WHAT THE TASK REQUIRES
Based on the entries below, how many lines contain the word "margin"? Respond with only the number.

GIVEN DATA
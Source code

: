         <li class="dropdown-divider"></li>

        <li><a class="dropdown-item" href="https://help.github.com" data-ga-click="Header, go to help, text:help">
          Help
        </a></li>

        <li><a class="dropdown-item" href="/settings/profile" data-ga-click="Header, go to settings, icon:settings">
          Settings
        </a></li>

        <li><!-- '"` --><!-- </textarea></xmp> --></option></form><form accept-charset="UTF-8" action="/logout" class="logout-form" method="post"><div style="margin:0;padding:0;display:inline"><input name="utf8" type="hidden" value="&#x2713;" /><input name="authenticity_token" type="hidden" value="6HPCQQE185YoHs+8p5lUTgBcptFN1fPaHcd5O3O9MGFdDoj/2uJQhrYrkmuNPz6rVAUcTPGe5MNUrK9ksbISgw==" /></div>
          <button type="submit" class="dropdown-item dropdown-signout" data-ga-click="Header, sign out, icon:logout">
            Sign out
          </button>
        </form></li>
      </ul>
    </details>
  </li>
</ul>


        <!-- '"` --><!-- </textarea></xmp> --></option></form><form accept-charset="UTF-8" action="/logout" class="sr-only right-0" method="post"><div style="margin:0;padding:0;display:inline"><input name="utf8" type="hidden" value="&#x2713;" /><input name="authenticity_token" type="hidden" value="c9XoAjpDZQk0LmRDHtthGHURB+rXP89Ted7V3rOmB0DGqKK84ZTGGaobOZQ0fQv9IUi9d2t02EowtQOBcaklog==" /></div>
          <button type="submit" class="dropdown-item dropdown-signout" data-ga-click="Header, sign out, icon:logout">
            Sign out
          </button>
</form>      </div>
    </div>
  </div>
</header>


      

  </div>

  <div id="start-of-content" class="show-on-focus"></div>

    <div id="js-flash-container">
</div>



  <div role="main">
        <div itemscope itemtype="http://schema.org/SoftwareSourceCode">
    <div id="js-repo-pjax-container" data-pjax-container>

ANSWER FOR THE TASK
2